NGS requires a sample to be converted to a sequencing ‘library’ before it can be sequenced. Sample libraries consist of fragmented sample DNA with the necessary sequencing adapters at both ends. These libraries can be mixed and sequenced together provided each has a unique barcode incorporated during preparation. The number of libraries which can be pooled together, and the choice of sequencer, depends on how much ‘coverage’ is required for each sample. The sequencing read length and strategy chosen (eg. 100 bp paired-end reads) will depend on the experimental aims.
The Fluidigm system has a number of applications including qRT-PCR, digital PCR and genotyping. The facility has a C1 module which enables isolation of single-cells for further analysis. The main advantages of the Fluidigm technology are the relatively low use of sample and reagents, minimal pipetting steps and high reproducibility.

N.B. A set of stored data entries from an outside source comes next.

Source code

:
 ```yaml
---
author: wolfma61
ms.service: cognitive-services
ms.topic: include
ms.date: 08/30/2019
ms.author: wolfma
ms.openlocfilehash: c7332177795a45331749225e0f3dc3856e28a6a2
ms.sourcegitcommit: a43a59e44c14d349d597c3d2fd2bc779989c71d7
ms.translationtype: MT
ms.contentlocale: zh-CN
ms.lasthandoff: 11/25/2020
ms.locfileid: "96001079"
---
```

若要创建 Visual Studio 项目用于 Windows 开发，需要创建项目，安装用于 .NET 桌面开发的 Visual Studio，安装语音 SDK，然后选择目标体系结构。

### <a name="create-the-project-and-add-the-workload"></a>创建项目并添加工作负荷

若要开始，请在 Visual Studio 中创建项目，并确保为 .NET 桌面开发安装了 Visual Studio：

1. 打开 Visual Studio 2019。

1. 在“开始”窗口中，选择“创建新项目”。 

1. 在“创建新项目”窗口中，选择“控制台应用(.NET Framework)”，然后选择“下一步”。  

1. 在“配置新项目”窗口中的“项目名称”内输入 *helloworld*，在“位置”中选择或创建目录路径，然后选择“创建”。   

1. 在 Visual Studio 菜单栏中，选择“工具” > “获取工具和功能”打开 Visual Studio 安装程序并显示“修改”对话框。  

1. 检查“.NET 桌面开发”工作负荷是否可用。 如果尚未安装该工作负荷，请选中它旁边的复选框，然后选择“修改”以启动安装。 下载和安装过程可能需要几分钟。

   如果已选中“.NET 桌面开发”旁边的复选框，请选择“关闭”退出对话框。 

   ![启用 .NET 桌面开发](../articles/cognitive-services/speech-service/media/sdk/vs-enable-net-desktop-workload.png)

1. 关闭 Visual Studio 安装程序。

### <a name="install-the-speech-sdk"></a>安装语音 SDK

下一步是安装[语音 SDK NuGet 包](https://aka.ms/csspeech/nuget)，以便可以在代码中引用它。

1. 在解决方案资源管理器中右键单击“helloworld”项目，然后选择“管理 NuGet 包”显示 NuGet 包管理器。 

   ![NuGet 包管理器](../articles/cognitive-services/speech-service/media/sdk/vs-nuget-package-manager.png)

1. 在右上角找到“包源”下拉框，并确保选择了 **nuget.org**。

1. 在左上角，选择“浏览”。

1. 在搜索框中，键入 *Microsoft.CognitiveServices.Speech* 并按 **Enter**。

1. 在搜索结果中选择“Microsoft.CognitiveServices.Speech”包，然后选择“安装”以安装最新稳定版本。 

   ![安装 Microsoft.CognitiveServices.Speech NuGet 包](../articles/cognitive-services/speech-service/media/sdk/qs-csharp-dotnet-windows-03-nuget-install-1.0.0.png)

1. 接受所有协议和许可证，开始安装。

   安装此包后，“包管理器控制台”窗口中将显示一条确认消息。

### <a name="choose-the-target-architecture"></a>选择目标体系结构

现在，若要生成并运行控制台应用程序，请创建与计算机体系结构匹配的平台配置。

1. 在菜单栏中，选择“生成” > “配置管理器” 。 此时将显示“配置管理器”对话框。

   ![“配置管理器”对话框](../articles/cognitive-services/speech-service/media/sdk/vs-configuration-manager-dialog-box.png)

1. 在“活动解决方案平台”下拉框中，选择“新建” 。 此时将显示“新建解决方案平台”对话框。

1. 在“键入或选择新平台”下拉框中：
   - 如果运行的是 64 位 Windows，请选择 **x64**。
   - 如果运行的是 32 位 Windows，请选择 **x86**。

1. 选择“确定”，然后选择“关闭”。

The standard qRT-PCR machines (Biorad CFX and ABI Quantstudio 7’s) are available to SAHMRI staff and can be booked using the internal PPMS system.
The first step in the process is to discuss the project with the facility and obtain a quote. Where bioinformatics support is required other staff may be involved as necessary. To proceed with a job please return the quote indicating a purchase order number (external SAHMRI clients) or cost code (internal SAHMRI staff) for the charges.